Through the developer tank 77. Therefore, the developer tank 77 is driven by the driving of the toner liquid pump 81.
The concentration of the developer therein is always kept substantially constant.

FIGS. 7 and 8 show details of the fixing unit 90.
The fixing unit 90 includes a fixing device housing that extends in the width direction of the master sheet X to be passed, and the identification dressing housing includes an upper housing 91A and a lower housing 91B positioned above and below the passing master sheet X. I have. As can be understood from FIG. 8, both ends of the fuser housing inside the upper wall 1b of the body frame 1 are provided with fan motors 92 for taking in the internal air from the position facing the corresponding upper wall 1b. A ceramic heater 93 capable of heating the discharged internal air and a honeycomb rectifying plate 94 for rectifying the heated internal air are disposed on the discharge side, that is, on the inner side of the casing 92a of the fan motor 92, respectively. You. Further, the end plate 91C of the fixing device housing has ventilation holes 94 through which a part of the heated air inside the fixing device housing is diverted to the upper wall 1b side.
95 is provided, and the drying of the master sheet X in cold weather is promoted by the partial circulation of the heated air through the ventilation holes 94 and 95.

Since the fixing section 90 has such a structure, as shown by a broken line in FIG. 8, heated air is blown into the interior of the fixing device housing, and the master sheet X passed by the heated air is dried. Thus, the toner image on the surface of the master sheet X is fixed. In this case, the inside of the fixing device housing is sucked into the inside of the fixing device housing from the vicinity of the upper wall portion 1b of the body frame 1 by the rotation of the fan motor 92, but the ventilation holes 94 and 95 are formed in the end plate 91C of the fixing device housing. Because of the formation, a part of the air heated by the ceramic heater 93 is supplied to the air holes 9.
4, 95, and the air blown out from the ventilation holes 94, 95 is mixed with the suction air. Therefore, even at the time of start-up or cold when the temperature of the air inside the apparatus is low, the temperature of the heated air in the fixing device housing can be increased and the master sheet X can be sufficiently dried.

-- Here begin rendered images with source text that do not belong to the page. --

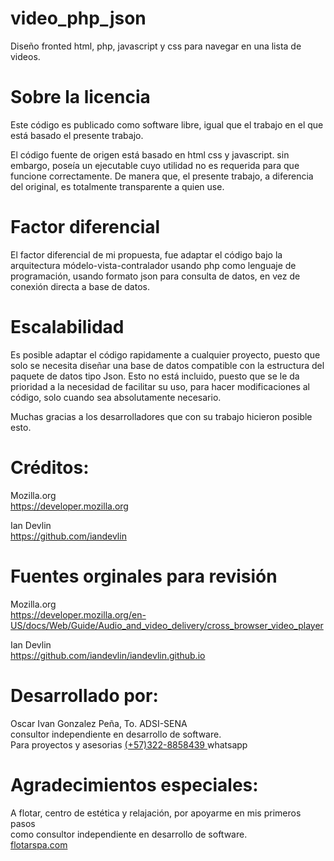 # video_php_json
Diseño fronted html, php, javascript y css para navegar en una lista de videos.

# Sobre la licencia
Este código es publicado como software libre, igual que el trabajo en el que 
está basado el presente trabajo.

El código fuente de origen está basado en html css y javascript. sin embargo, poseía un
ejecutable cuyo utilidad no es requerida para que funcione correctamente. De manera
que, el presente trabajo, a diferencia del original, es totalmente transparente a quien
use.

# Factor diferencial
El factor diferencial de mi propuesta, fue adaptar el código bajo la arquitectura 
módelo-vista-contralador usando php como lenguaje de programación, usando formato 
json para consulta de datos, en vez de conexión directa a base de datos.

# Escalabilidad
Es posible adaptar el código rapidamente a cualquier proyecto, puesto que solo se necesita 
diseñar una base de datos compatible con la estructura del paquete de datos tipo Json. 
Esto no está incluido, puesto que se le da prioridad a la necesidad de facilitar su uso,
para hacer modificaciones al código, solo cuando sea absolutamente necesario.

Muchas gracias a los desarrolladores que con su trabajo hicieron posible esto.

# Créditos:

Mozilla.org</br>
https://developer.mozilla.org

Ian Devlin</br>
https://github.com/iandevlin

# Fuentes orginales para revisión
Mozilla.org</br>
https://developer.mozilla.org/en-US/docs/Web/Guide/Audio_and_video_delivery/cross_browser_video_player

Ian Devlin</br>
https://github.com/iandevlin/iandevlin.github.io

# Desarrollado por:
Oscar Ivan Gonzalez Peña, To. ADSI-SENA</br>
consultor independiente en desarrollo de software.</br>
Para proyectos y asesorias <a target="_blank" href="https://api.whatsapp.com/send?phone=573228858439&text=Hola%20Oscar,%20he%20visto%20tu%20proyecto%20de%20video_php_json.">(+57)322-8858439 </a>whatsapp</br>

# Agradecimientos especiales:
A flotar, centro de estética y relajación, por apoyarme en mis primeros pasos </br>
como consultor independiente en desarrollo de software.</br>
<a href="https://flotarspa.com/">flotarspa.com</a>

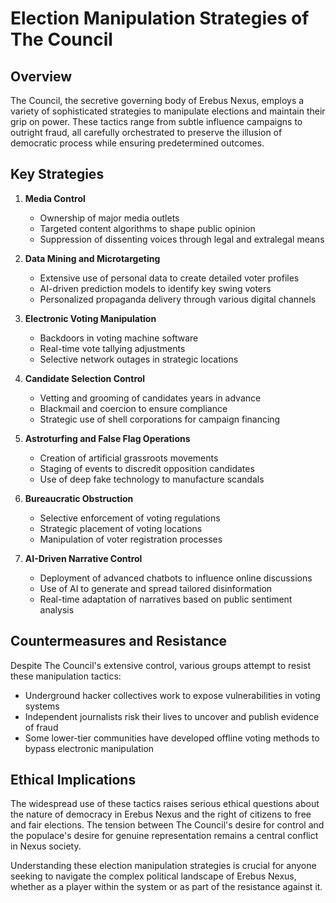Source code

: # Election Manipulation Strategies of The Council

## Overview

The Council, the secretive governing body of Erebus Nexus, employs a variety of sophisticated strategies to manipulate elections and maintain their grip on power. These tactics range from subtle influence campaigns to outright fraud, all carefully orchestrated to preserve the illusion of democratic process while ensuring predetermined outcomes.

## Key Strategies

1. **Media Control**
   - Ownership of major media outlets
   - Targeted content algorithms to shape public opinion
   - Suppression of dissenting voices through legal and extralegal means

2. **Data Mining and Microtargeting**
   - Extensive use of personal data to create detailed voter profiles
   - AI-driven prediction models to identify key swing voters
   - Personalized propaganda delivery through various digital channels

3. **Electronic Voting Manipulation**
   - Backdoors in voting machine software
   - Real-time vote tallying adjustments
   - Selective network outages in strategic locations

4. **Candidate Selection Control**
   - Vetting and grooming of candidates years in advance
   - Blackmail and coercion to ensure compliance
   - Strategic use of shell corporations for campaign financing

5. **Astroturfing and False Flag Operations**
   - Creation of artificial grassroots movements
   - Staging of events to discredit opposition candidates
   - Use of deep fake technology to manufacture scandals

6. **Bureaucratic Obstruction**
   - Selective enforcement of voting regulations
   - Strategic placement of voting locations
   - Manipulation of voter registration processes

7. **AI-Driven Narrative Control**
   - Deployment of advanced chatbots to influence online discussions
   - Use of AI to generate and spread tailored disinformation
   - Real-time adaptation of narratives based on public sentiment analysis

## Countermeasures and Resistance

Despite The Council's extensive control, various groups attempt to resist these manipulation tactics:

- Underground hacker collectives work to expose vulnerabilities in voting systems
- Independent journalists risk their lives to uncover and publish evidence of fraud
- Some lower-tier communities have developed offline voting methods to bypass electronic manipulation

## Ethical Implications

The widespread use of these tactics raises serious ethical questions about the nature of democracy in Erebus Nexus and the right of citizens to free and fair elections. The tension between The Council's desire for control and the populace's desire for genuine representation remains a central conflict in Nexus society.

Understanding these election manipulation strategies is crucial for anyone seeking to navigate the complex political landscape of Erebus Nexus, whether as a player within the system or as part of the resistance against it.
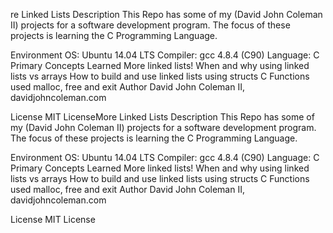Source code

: 
re Linked Lists
Description
This Repo has some of my (David John Coleman II) projects for a software development program. The focus of these projects is learning the C Programming Language.

Environment
OS: Ubuntu 14.04 LTS
Compiler: gcc 4.8.4 (C90)
Language: C
Primary Concepts Learned
More linked lists!
When and why using linked lists vs arrays
How to build and use linked lists using structs
C Functions used
malloc, free and exit
Author
David John Coleman II, davidjohncoleman.com

License
MIT LicenseMore Linked Lists
Description
This Repo has some of my (David John Coleman II) projects for a software development program. The focus of these projects is learning the C Programming Language.

Environment
OS: Ubuntu 14.04 LTS
Compiler: gcc 4.8.4 (C90)
Language: C
Primary Concepts Learned
More linked lists!
When and why using linked lists vs arrays
How to build and use linked lists using structs
C Functions used
malloc, free and exit
Author
David John Coleman II, davidjohncoleman.com

License
MIT License
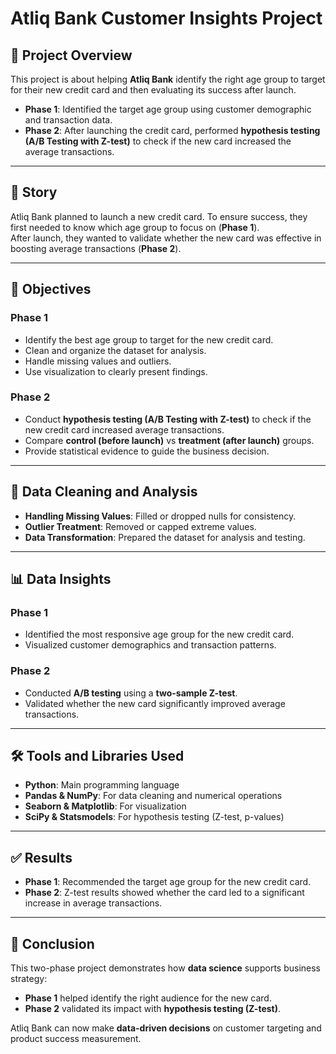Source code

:# Atliq Bank Customer Insights Project  

## 📌 Project Overview  
This project is about helping **Atliq Bank** identify the right age group to target for their new credit card and then evaluating its success after launch.  

- **Phase 1**: Identified the target age group using customer demographic and transaction data.  
- **Phase 2**: After launching the credit card, performed **hypothesis testing (A/B Testing with Z-test)** to check if the new card increased the average transactions.  

---

## 📖 Story  
Atliq Bank planned to launch a new credit card. To ensure success, they first needed to know which age group to focus on (**Phase 1**).  
After launch, they wanted to validate whether the new card was effective in boosting average transactions (**Phase 2**).  

---

## 🎯 Objectives  

### Phase 1  
- Identify the best age group to target for the new credit card.  
- Clean and organize the dataset for analysis.  
- Handle missing values and outliers.  
- Use visualization to clearly present findings.  

### Phase 2  
- Conduct **hypothesis testing (A/B Testing with Z-test)** to check if the new credit card increased average transactions.  
- Compare **control (before launch)** vs **treatment (after launch)** groups.  
- Provide statistical evidence to guide the business decision.  

---

## 🧹 Data Cleaning and Analysis  
- **Handling Missing Values**: Filled or dropped nulls for consistency.  
- **Outlier Treatment**: Removed or capped extreme values.  
- **Data Transformation**: Prepared the dataset for analysis and testing.  

---

## 📊 Data Insights  

### Phase 1  
- Identified the most responsive age group for the new credit card.  
- Visualized customer demographics and transaction patterns.  

### Phase 2  
- Conducted **A/B testing** using a **two-sample Z-test**.  
- Validated whether the new card significantly improved average transactions.  

---

## 🛠️ Tools and Libraries Used  
- **Python**: Main programming language  
- **Pandas & NumPy**: For data cleaning and numerical operations  
- **Seaborn & Matplotlib**: For visualization  
- **SciPy & Statsmodels**: For hypothesis testing (Z-test, p-values)  

---

## ✅ Results  
- **Phase 1**: Recommended the target age group for the new credit card.  
- **Phase 2**: Z-test results showed whether the card led to a significant increase in average transactions.  

---

## 🏁 Conclusion  
This two-phase project demonstrates how **data science** supports business strategy:  
- **Phase 1** helped identify the right audience for the new card.  
- **Phase 2** validated its impact with **hypothesis testing (Z-test)**.  

Atliq Bank can now make **data-driven decisions** on customer targeting and product success measurement.  

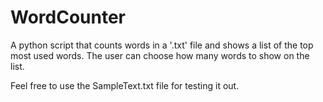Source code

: # WordCounter
A python script that counts words in a '.txt' file and shows a list of the top most used words.
The user can choose how many words to show on the list.

Feel free to use the SampleText.txt file for testing it out. 
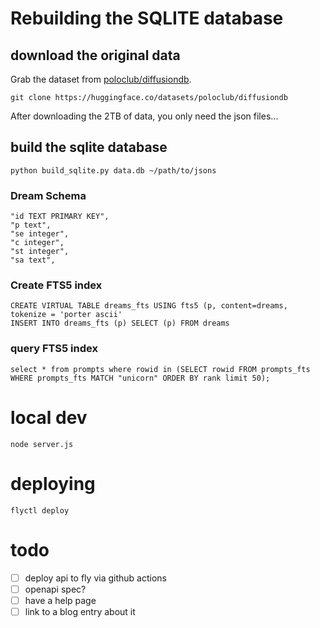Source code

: 
# Rebuilding the SQLITE database

## download the original data

Grab the dataset from [poloclub/diffusiondb](https://huggingface.co/datasets/poloclub/diffusiondb).

    git clone https://huggingface.co/datasets/poloclub/diffusiondb

After downloading the 2TB of data, you only need the json files...

## build the sqlite database

    python build_sqlite.py data.db ~/path/to/jsons

### Dream Schema

    "id TEXT PRIMARY KEY",
    "p text",
    "se integer",
    "c integer",
    "st integer",
    "sa text",

### Create FTS5 index
    
    CREATE VIRTUAL TABLE dreams_fts USING fts5 (p, content=dreams, tokenize = 'porter ascii'
    INSERT INTO dreams_fts (p) SELECT (p) FROM dreams

### query FTS5 index

    select * from prompts where rowid in (SELECT rowid FROM prompts_fts WHERE prompts_fts MATCH "unicorn" ORDER BY rank limit 50);

# local dev

    node server.js

# deploying

    flyctl deploy

# todo

- [ ] deploy api to fly via github actions
- [ ] openapi spec?
- [ ] have a help page
- [ ] link to a blog entry about it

FIG. 9 shows an edge detector ES provided to face the peripheral surface of the feed roller 6 immediately before the laser beam scanning position of the laser scanning unit 10. A plurality of pressing rollers are provided on the peripheral surface of the large-diameter feed roller 6. Since 7 is transferred,
The master sheet X supplied to the position of the feed roller 6 is supplied to the peripheral surface of the feed roller 6 with its photosensitive surface facing upward, and is “slid” against the feed roller 6.
Is moved in the sub-scanning direction in a state where there is no image. On the peripheral surface of the feed roller 6, a laser beam scanned by the polygon mirror 11 in the main scanning direction perpendicular to the paper surface is standardized, and image information applied to the laser beam is applied to the photosensitive sheet of the master sheet X. Printed on the side. In the case of the illustrated embodiment,
A black paint in a so-called “glossy” state is baked on the peripheral surface of the feed roller 6, and the leading edge and the trailing edge of the master sheet X passing through the mounting member of the device fixing portion located immediately before the laser beam. Is supported by an edge detector ES capable of detecting the

The illustrated edge detector ES is a so-called “reflection type” photocoupler, and the edge detector ES located at the center in the length direction of the feed roller 6 is a feed roller 6.
The light emitting element es ₁ irradiates the peripheral surface with infrared light and the light receiving element es ₂ receives light reflected from the photosensitive surface of the master sheet X. The light emitting element es ₁ with the lighting control by the CPU, an output signal of the light receiving element es ₂ is used as the input to the control unit CPU by edge detection signal.

FIG. 11 shows the relationship between a control unit CPU for controlling the digital plate making machine DS and each functional element. The control unit CPU includes a light receiving element es ₂ of the edge detector ES and a position immediately before the feed roller 6. Transport sensor PS
_{2. When} the PLL lock signal is input from the laser scanning unit 10, the controller CPU operates the intake roller 31 and the cutter 33 of the sheet roll supply unit 20 via the control unit SU to pull out the photosensitive sheet roll SR. Master sheet X of required length by cutting the cut sheet
Get. Of course, the control unit CPU also controls other functional elements (functional members) such as the master supply unit 40, the developing unit 60, and the fixing unit 90, but these control units are omitted in FIG.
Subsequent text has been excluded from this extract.